No Soweto Market, no centro de Lusaka, capital de Zâmbia, a resposta dos vendedores sobre como está o movimento é quase sempre a mesma: "slow, slow..." (devagar, devagar...). Há um ano, Francis, 29, dono de uma barraca no enorme e precário mercado ao ar livre, vendia três sacas de arroz de 50 kg por dia. Hoje, vende uma, às vezes nenhuma. O motivo, diz ele, é o aumento dos preços. Na África, a inflação dos alimentos, um fenômeno mundial, chegou com força, ameaçando aumentar o já considerável contingente de pobres no continente mais pobre do planeta.

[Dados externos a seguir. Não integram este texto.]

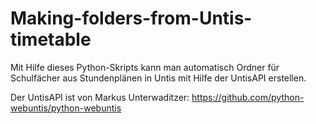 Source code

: # Making-folders-from-Untis-timetable
Mit Hilfe dieses Python-Skripts kann man automatisch Ordner für Schulfächer aus Stundenplänen in Untis mit Hilfe der UntisAPI erstellen.

Der UntisAPI ist von Markus Unterwaditzer: https://github.com/python-webuntis/python-webuntis
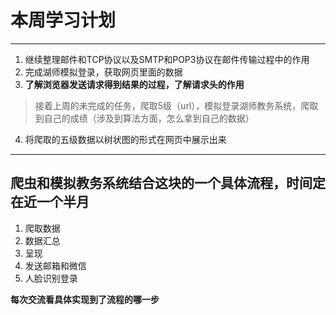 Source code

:# 本周学习计划
---
1. 继续整理邮件和TCP协议以及SMTP和POP3协议在邮件传输过程中的作用
2. 完成湖师模拟登录，获取网页里面的数据
3.  **了解浏览器发送请求得到结果的过程，了解请求头的作用**
> 接着上周的未完成的任务，爬取5级（url），模拟登录湖师教务系统，爬取到自己的成绩（涉及到算法方面，怎么拿到自己的数据）
4.  将爬取的五级数据以树状图的形式在网页中展示出来



---
## 爬虫和模拟教务系统结合这块的一个具体流程，时间定在近一个半月

1. 爬取数据
2. 数据汇总
3. 呈现
4. 发送邮箱和微信  
5. 人脸识别登录

**每次交流看具体实现到了流程的哪一步**
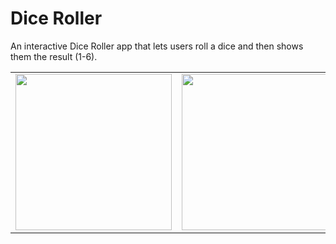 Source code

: # Dice Roller
An interactive Dice Roller app that lets users roll a dice and then shows them the result (1-6).

|          |             |                |       |
| :---:    |    :----:   |          :---: | :---: |
| <img src="https://github.com/nicolegeorgieva/dice-roller/assets/93789076/489175ea-0d3c-40b7-b1ff-51111a921e64" width="250"> | <img src="https://github.com/nicolegeorgieva/dice-roller/assets/93789076/0781f819-a5a3-408d-8a86-bce53f17d46e" width="250"> | <img src="https://github.com/nicolegeorgieva/dice-roller/assets/93789076/0235ce0d-3630-4191-80c1-db88efcb69b5" width="250"> |
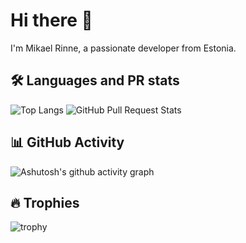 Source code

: # Hi there 👋

I'm Mikael Rinne, a passionate developer from Estonia.

## 🛠️ Languages and PR stats
![Top Langs](https://github-readme-stats.vercel.app/api/top-langs/?username=rorychatt&layout=compact&langs_count=100&hide=html)
![GitHub Pull Request Stats](https://github-readme-stats.vercel.app/api?username=rorychatt&show_icons=true&count_private=true&include_all_commits=true)

## 📊 GitHub Activity
![Ashutosh's github activity graph](https://github-readme-activity-graph.vercel.app/graph?username=rorychatt&theme=react-dark)


## 🔥 Trophies
![trophy](https://github-profile-trophy.vercel.app/?username=rorychatt&theme=onedark)
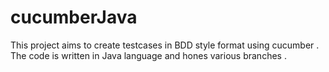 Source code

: # cucumberJava
This project aims to create testcases in  BDD style format using cucumber . The code is written in Java language and hones various branches .
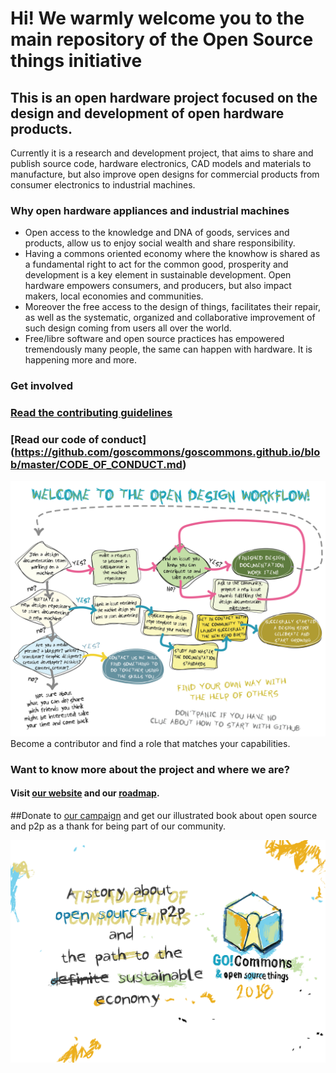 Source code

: # Hi! We warmly welcome you to the main repository of the Open Source things initiative
## This is an open hardware project focused on the design and development of open hardware products.
Currently it is a research and development project, that aims to share and publish source code, hardware electronics, CAD models and materials to manufacture, but also improve open designs for commercial products from consumer electronics to industrial machines.
### Why open hardware appliances and industrial machines
* Open access to the knowledge and DNA of goods, services and products, allow us to enjoy social wealth and share responsibility.
* Having a commons oriented economy where the knowhow is shared as a fundamental right to act for the common good, prosperity and development is a key element in sustainable development. Open hardware empowers consumers, and producers, but also impact makers, local economies and communities.
* Moreover the free access to the design of things, facilitates their repair, as well as the systematic, organized and collaborative improvement of such design coming from users all over the world.
* Free/libre software and open source practices has empowered tremendously many people, the same can happen with hardware. It is happening more and more.
### Get involved
### [Read the contributing guidelines](https://github.com/goscommons/goscommons.github.io/blob/master/CONTRIBUTING.md)
### [Read our code of conduct] (https://github.com/goscommons/goscommons.github.io/blob/master/CODE_OF_CONDUCT.md)
![The open design workflow](_assets/images/workflow.png)Become a contributor and find a role that matches your capabilities.

### Want to know more about the project and where we are?
#### Visit [our website](https://goscommons.github.io) and our  [roadmap](https://github.com/goscommons/goscommons.github.io/projects/1).

##Donate to [our campaign](https://www.youcaring.com/gocommons-1085010) and get our illustrated book about open source and p2p as a thank for being part of our community.

![](_assets/images/Card_Title.png)
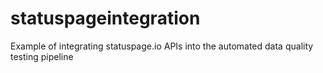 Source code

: # statuspageintegration
Example of integrating statuspage.io APIs into the automated data quality testing pipeline
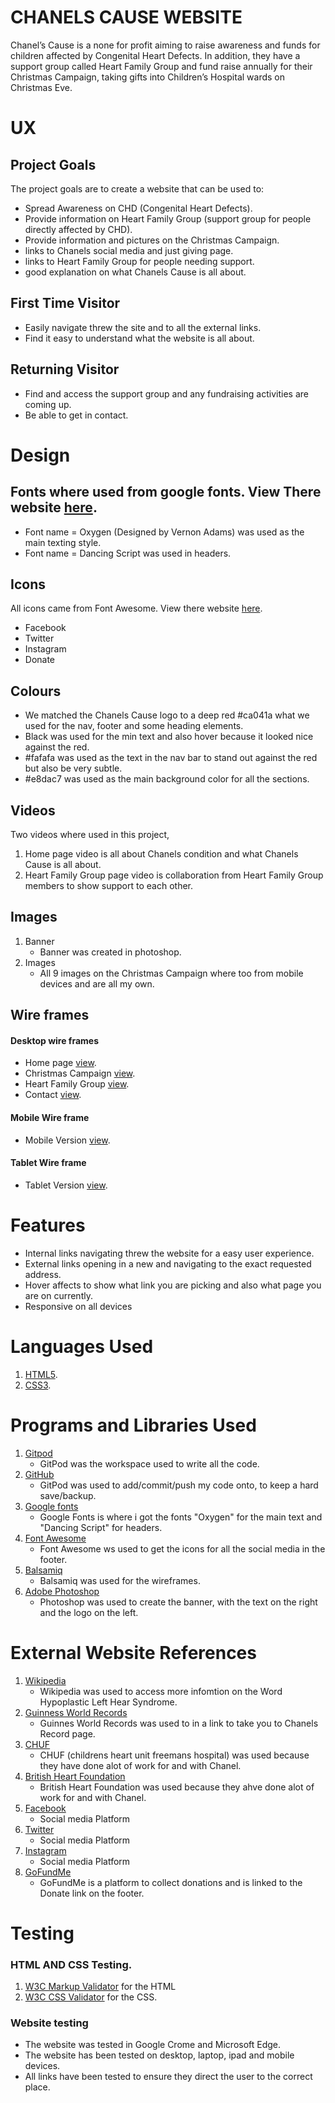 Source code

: # CHANELS CAUSE WEBSITE
Chanel’s Cause is a none for profit aiming to raise awareness and funds for children affected by Congenital Heart Defects. In addition, they have a support group called Heart Family Group and fund raise annually for their Christmas Campaign, taking gifts into Children’s Hospital wards on Christmas Eve.
# UX
## Project Goals
The project goals are to create a website that can be used to:
* Spread Awareness on CHD (Congenital Heart Defects).
* Provide information on Heart Family Group (support group for people directly affected by CHD).
* Provide information and pictures on the Christmas Campaign.
* links to Chanels social media and just giving page.
* links to Heart Family Group for people needing support. 
* good explanation on what Chanels Cause is all about.
## First Time Visitor
* Easily navigate threw the site and to all the external links.
* Find it easy to understand what the website is all about.
## Returning Visitor
* Find and access the support group and any fundraising activities are coming up.
* Be able to get in contact.


# Design

## Fonts where used from google fonts. View There website [here](https://fonts.google.com/).
* Font name = Oxygen (Designed by Vernon Adams) was used as the main texting style.
* Font name = Dancing Script was used in headers.

## Icons
All icons came from Font Awesome. View there website [here](https://fontawesome.com/).
* Facebook
* Twitter
* Instagram
* Donate

## Colours
* We matched the Chanels Cause logo to a deep red #ca041a what we used for the nav, footer and some heading elements.
* Black was used for the min text and also hover because it looked nice against the red.
* #fafafa was used as the text in the nav bar to stand out against the red but also be very subtle.
* #e8dac7 was used as the main background color for all the sections. 

## Videos
Two videos where used in this project,
1. Home page video is all about Chanels condition and what Chanels Cause is all about.
2. Heart Family Group page video is collaboration from Heart Family Group members to show support to each other.

## Images
1. Banner
    * Banner was created in photoshop.
2. Images
    * All 9 images on the Christmas Campaign where too from mobile devices and are all my own.

## Wire frames
#### Desktop wire frames
* Home page [view](https://github.com/Micheal-Murrish/Chanels-Cause/blob/main/Wireframes/Wireframe-home-desktop.png).
* Christmas Campaign [view](https://github.com/Micheal-Murrish/Chanels-Cause/blob/main/Wireframes/Wireframe-cc-desktop.png).
* Heart Family Group [view](https://github.com/Micheal-Murrish/Chanels-Cause/blob/main/Wireframes/Wireframe-hfg-desktop.png).
* Contact [view](https://github.com/Micheal-Murrish/Chanels-Cause/blob/main/Wireframes/Wireframe-contact-desktop.png).
#### Mobile Wire frame
* Mobile Version [view](https://github.com/Micheal-Murrish/Chanels-Cause/blob/main/Wireframes/Wireframe%20mobile.png).
#### Tablet Wire frame
* Tablet Version [view](https://github.com/Micheal-Murrish/Chanels-Cause/blob/main/Wireframes/Wireframe%20Tablet.png).

# Features
* Internal links navigating threw the website for a easy user experience.
* External links opening in a new and navigating to the exact requested address.
* Hover affects to show what link you are picking and also what page you are on currently.
* Responsive on all devices

# Languages Used
1. [HTML5](https://en.wikipedia.org/wiki/HTML5).
2. [CSS3](https://en.wikipedia.org/wiki/CSS).

# Programs and Libraries Used
1. [Gitpod](https://www.gitpod.io/)
    * GitPod was the workspace used to write all the code.
2. [GitHub](https://github.com/)
    * GitPod was used to add/commit/push my code onto, to keep a hard save/backup.
3. [Google fonts](https://fonts.google.com/)
    * Google Fonts is where i got the fonts "Oxygen" for the main text and "Dancing Script" for headers.
4. [Font Awesome](https://fontawesome.com/)
    * Font Awesome ws used to get the icons for all the social media in the footer.
5. [Balsamiq](https://balsamiq.com/)
    * Balsamiq was used for the wireframes.
6. [Adobe Photoshop](https://www.adobe.com/uk/)
    * Photoshop was used to create the banner, with the text on the right and the logo on the left.

# External Website References
1. [Wikipedia](https://en.wikipedia.org/wiki/Hypoplastic_left_heart_syndrome)
    * Wikipedia was used to access more infomtion on the Word Hypoplastic Left Hear Syndrome.
2. [Guinness World Records](https://www.guinnessworldrecords.com/news/2015/6/1-minute-old-baby-is-youngest-open-heart-surgery-patient-ever-385925)
    * Guinnes World Records was used to in a link to take you to Chanels Record page.
3. [CHUF](https://www.chuf.org.uk/about/heart-heroes/)
    * CHUF (childrens heart unit freemans hospital) was used because they have done alot of work for and with Chanel.
4. [British Heart Foundation](https://www.bhf.org.uk/)
    * British Heart Foundation was used because they ahve done alot of work for and with Chanel.
5. [Facebook](https://en-gb.facebook.com/)
    * Social media Platform
6. [Twitter](https://twitter.com/?lang=en)
    * Social media Platform    
7. [Instagram](https://www.instagram.com/)
    * Social media Platform
8. [GoFundMe](https://www.gofundme.com/)
    * GoFundMe is a platform to collect donations and is linked to the Donate link on the footer.
# Testing   
### HTML AND CSS Testing.
1. [W3C Markup Validator](https://validator.w3.org/) for the HTML
2. [W3C CSS Validator](https://jigsaw.w3.org/css-validator/) for the CSS.
### Website testing
* The website was tested in Google Crome and Microsoft Edge.
* The website has been tested on desktop, laptop, ipad and mobile devices.
* All links have been tested to ensure they direct the user to the correct place.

Nas últimas semanas, quando a crise alimentar mundial veio à tona, uma mesma avaliação foi feita do continente: há a perspectiva sombria de aumento da pobreza e desnutrição, que já levou a distúrbios em países como Egito, Burkina Fasso, Camarões e Costa do Marfim, mas também uma janela de oportunidade para sua agricultura. O problema é que o risco é imediato, e a tal janela, todos concordam, é de longo prazo.
"Esta é uma oportunidade para a África elevar a produtividade de sua agricultura. Países em outras regiões estão chegando num ponto em que atingiram um platô. Se a África aproveitar este momento como uma chance e não como um impedimento, poderá ser o celeiro do planeta", diz Purnima Kashyap, diretora do Programa Mundial de Alimentação da ONU (Organização das Nações Unidas) em Zâmbia.
No entanto em lugares como o Soweto Market, com suas ruas sujas, pedintes e pobreza generalizada, a promessa de uma "revolução verde" africana parece longínqua. É fato que o continente tem vastas terras aráveis não utilizadas, e que as que são cultivadas apresentam baixos índices de produtividade, com um potencial enorme de produção. Estima-se que ao menos 80% da agricultura africana seja de subsistência, com o uso de técnicas rudimentares.
"Ninguém explora"
No vizinho Zimbábue, em que a questão agrícola tem, além de tudo, cores políticas, John Worswick, líder da associação de fazendeiros locais, estima que metade da área do país esteja em terras "comuns", que são do Estado e ninguém explora. "São terras livres, cujo uso não implicaria em desmatamento, nada. Mas nunca houve interesse em plantar nada ali", diz ele. Nos mercados africanos, os preços têm aumentado semanalmente. Em Sunningdale, periferia de Harare, capital do Zimbábue, o tomate sempre foi vendido por quilo nas barracas de legumes. Agora, costuma-se vender por unidade. "As pessoas não têm dinheiro para levar muita coisa", diz uma senhora, sentada em sua barraca esperando fregueses.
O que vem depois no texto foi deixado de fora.